Nella campagna Italia Ripensaci non c’è un nemico, ma una visione che eviti la distruzione del genere umano, non quella del pianeta che potrebbe essere in grado di sopravvivere anche senza di noi.
Per il suo lavoro nella definizione del TPNW, ICAN ricevette nel 2017 il premio Nobel per la Pace, in base a tre motivazioni:
- Il TPNW rende operativa la primissima risoluzione dell’ONU, che auspicava il disarmo nucleare
- Il TPNW nasce come proposta della società civile in accordo con lo spirito dell’incipit dello Statuto delle Nazioni Unite “Noi, popoli delle Nazioni Unite”
- Il TPNW ha introdotto un processo democratico all’interno della Nazioni Unite facendo prevalere gli interessi della maggioranza dei paesi contro il parere dei paesi più potenti
Nel processo di definizione del trattato e nelle campagne ad esso collegate è stata fondamentale la testimonianza dei sopravvissuti alle armi atomiche, dagli hibakusha giapponesi agli abitanti delle zone oggetto dei test nucleari degli ultimi decenni.
Gli aspetti locali della questione nucleare
Il professor Zucchetti ha cercato di riportare la discussione ad un livello locale, partendo dall’articolo 11 del manifesto per l’integrità della ricerca del Politecnico di Torino che recita
Promuoviamo in particolare un utilizzo a fini pacifici della ricerca e della tecnologia, ripudiamo la guerra e l’utilizzo a scopi bellici della tecnologia e dei risultati delle nostre ricerche.
Questo dovrebbe impedire ai ricercatori del politecnico di lavorare su applicazioni militari ed in questo senso il prof. Zucchetti, come referente dell’integrità della ricerca, ha pensato l’articolo.

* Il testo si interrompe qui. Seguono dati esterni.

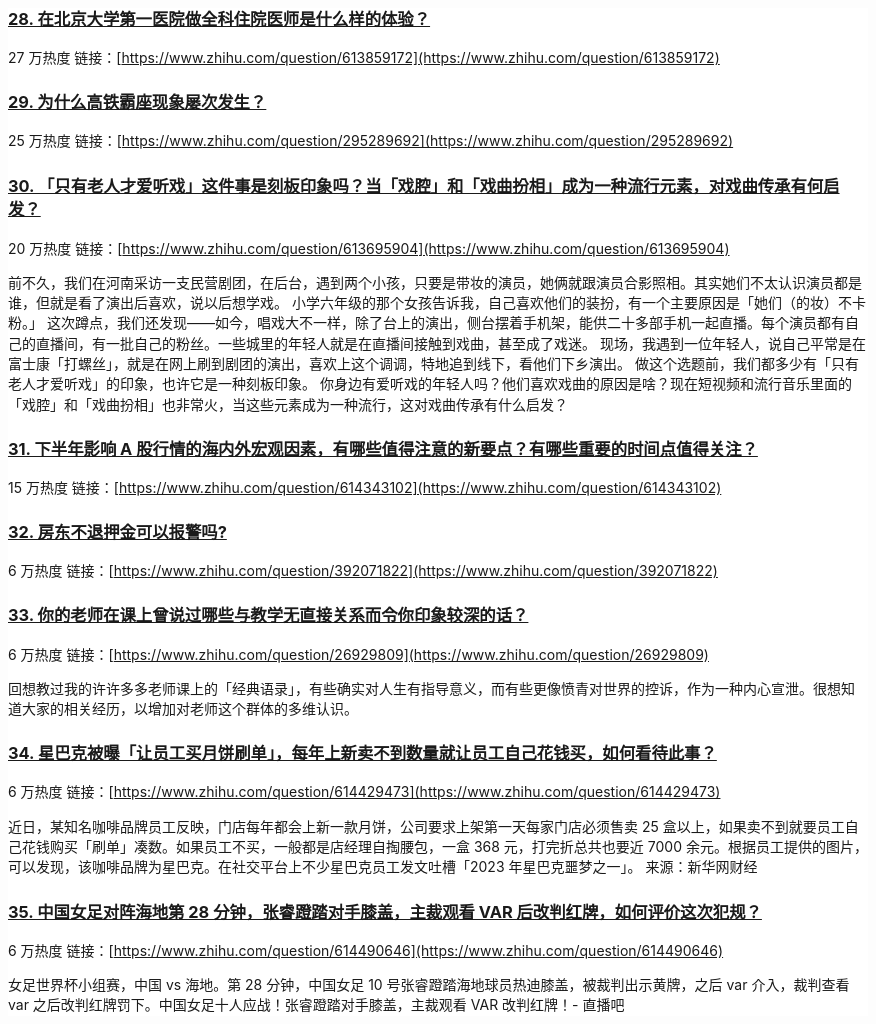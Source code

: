 ### [28. 在北京大学第一医院做全科住院医师是什么样的体验？](https://www.zhihu.com/question/613859172)
27 万热度 链接：[https://www.zhihu.com/question/613859172](https://www.zhihu.com/question/613859172)



### [29. 为什么高铁霸座现象屡次发生？](https://www.zhihu.com/question/295289692)
25 万热度 链接：[https://www.zhihu.com/question/295289692](https://www.zhihu.com/question/295289692)



### [30. 「只有老人才爱听戏」这件事是刻板印象吗？当「戏腔」和「戏曲扮相」成为一种流行元素，对戏曲传承有何启发？](https://www.zhihu.com/question/613695904)
20 万热度 链接：[https://www.zhihu.com/question/613695904](https://www.zhihu.com/question/613695904)

前不久，我们在河南采访一支民营剧团，在后台，遇到两个小孩，只要是带妆的演员，她俩就跟演员合影照相。其实她们不太认识演员都是谁，但就是看了演出后喜欢，说以后想学戏。 小学六年级的那个女孩告诉我，自己喜欢他们的装扮，有一个主要原因是「她们（的妆）不卡粉。」 这次蹲点，我们还发现——如今，唱戏大不一样，除了台上的演出，侧台摆着手机架，能供二十多部手机一起直播。每个演员都有自己的直播间，有一批自己的粉丝。一些城里的年轻人就是在直播间接触到戏曲，甚至成了戏迷。 现场，我遇到一位年轻人，说自己平常是在富士康「打螺丝」，就是在网上刷到剧团的演出，喜欢上这个调调，特地追到线下，看他们下乡演出。 做这个选题前，我们都多少有「只有老人才爱听戏」的印象，也许它是一种刻板印象。 你身边有爱听戏的年轻人吗？他们喜欢戏曲的原因是啥？现在短视频和流行音乐里面的「戏腔」和「戏曲扮相」也非常火，当这些元素成为一种流行，这对戏曲传承有什么启发？

### [31. 下半年影响 A 股行情的海内外宏观因素，有哪些值得注意的新要点？有哪些重要的时间点值得关注？](https://www.zhihu.com/question/614343102)
15 万热度 链接：[https://www.zhihu.com/question/614343102](https://www.zhihu.com/question/614343102)



### [32. 房东不退押金可以报警吗?](https://www.zhihu.com/question/392071822)
6 万热度 链接：[https://www.zhihu.com/question/392071822](https://www.zhihu.com/question/392071822)



### [33. 你的老师在课上曾说过哪些与教学无直接关系而令你印象较深的话？](https://www.zhihu.com/question/26929809)
6 万热度 链接：[https://www.zhihu.com/question/26929809](https://www.zhihu.com/question/26929809)

回想教过我的许许多多老师课上的「经典语录」，有些确实对人生有指导意义，而有些更像愤青对世界的控诉，作为一种内心宣泄。很想知道大家的相关经历，以增加对老师这个群体的多维认识。

### [34. 星巴克被曝「让员工买月饼刷单」，每年上新卖不到数量就让员工自己花钱买，如何看待此事？](https://www.zhihu.com/question/614429473)
6 万热度 链接：[https://www.zhihu.com/question/614429473](https://www.zhihu.com/question/614429473)

近日，某知名咖啡品牌员工反映，门店每年都会上新一款月饼，公司要求上架第一天每家门店必须售卖 25 盒以上，如果卖不到就要员工自己花钱购买「刷单」凑数。如果员工不买，一般都是店经理自掏腰包，一盒 368 元，打完折总共也要近 7000 余元。根据员工提供的图片，可以发现，该咖啡品牌为星巴克。在社交平台上不少星巴克员工发文吐槽「2023 年星巴克噩梦之一」。 来源：新华网财经

### [35. 中国女足对阵海地第 28 分钟，张睿蹬踏对手膝盖，主裁观看 VAR 后改判红牌，如何评价这次犯规？](https://www.zhihu.com/question/614490646)
6 万热度 链接：[https://www.zhihu.com/question/614490646](https://www.zhihu.com/question/614490646)

女足世界杯小组赛，中国 vs 海地。第 28 分钟，中国女足 10 号张睿蹬踏海地球员热迪膝盖，被裁判出示黄牌，之后 var 介入，裁判查看 var 之后改判红牌罚下。中国女足十人应战！张睿蹬踏对手膝盖，主裁观看 VAR 改判红牌！- 直播吧
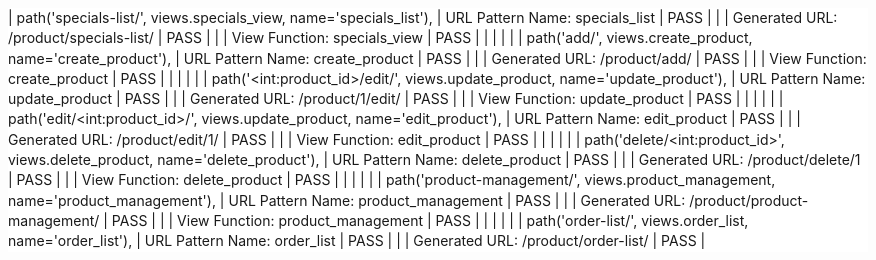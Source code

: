 | path('specials-list/', views.specials_view, name\='specials_list'),                                                                                 | URL Pattern Name: specials_list                                | PASS |
|                                                                                                                                                     | Generated URL: /product/specials-list/                         | PASS |
|                                                                                                                                                     | View Function: specials_view                                   | PASS |
|                                                                                                                                                      |                                                                |      |
| path('add/', views.create_product, name\='create_product'),                                                                                         | URL Pattern Name: create_product                               | PASS |
|                                                                                                                                                     | Generated URL: /product/add/                                   | PASS |
|                                                                                                                                                     | View Function: create_product                                  | PASS |
|                                                                                                                                                      |                                                                |      |
| path('\<int:product_id\>/edit/', views.update_product, name\='update_product'),                                                                       | URL Pattern Name: update_product                               | PASS |
|                                                                                                                                                     | Generated URL: /product/1/edit/                                | PASS |
|                                                                                                                                                     | View Function: update_product                                  | PASS |
|                                                                                                                                                      |                                                                |      |
| path('edit/\<int:product_id\>/', views.update_product, name\='edit_product'),                                                                         | URL Pattern Name: edit_product                                 | PASS |
|                                                                                                                                                     | Generated URL: /product/edit/1/                                | PASS |
|                                                                                                                                                     | View Function: edit_product                                    | PASS |
|                                                                                                                                                      |                                                                |      |
| path('delete/\<int:product_id\>', views.delete_product, name\='delete_product'),                                                                      | URL Pattern Name: delete_product                               | PASS |
|                                                                                                                                                     | Generated URL: /product/delete/1                               | PASS |
|                                                                                                                                                     | View Function: delete_product                                  | PASS |
|                                                                                                                                                      |                                                                |      |
| path('product-management/', views.product_management, name\='product_management'),                                                                  | URL Pattern Name: product_management                           | PASS |
|                                                                                                                                                     | Generated URL: /product/product-management/                    | PASS |
|                                                                                                                                                     | View Function: product_management                              | PASS |
|                                                                                                                                                      |                                                                |      |
| path('order-list/', views.order_list, name\='order_list'),                                                                                          | URL Pattern Name: order_list                                   | PASS |
|                                                                                                                                                     | Generated URL: /product/order-list/                            | PASS |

Il progetto di implementare un incubatore del progetto DIANA a Torino con il supporto del Politecnico, prima presso le OGR e poi nel polo aerospaziale di Collegno, è chiaramente incoerente rispetto all’articolo 11 del manifesto, per questo, alle proteste del prof. Zucchetti è seguita la sua destituzione da referente dell’integrità della ricerca.
Esistono su internet delle applicazioni in grado di simulare i risultati di un attacco nucleare in una qualsiasi zona del mondo, facendo previsioni sul numero di morti e di feriti, le zone del fallout radioattivo ecc: il professor Zucchetti ci ha mostrato l’impressionante simulazione dell’esplosione di un missile russo a medio potenziale nella zona di Collegno che, per il suo ospitare l’incubatore del progetto DIANA, diventerà un obiettivo militare.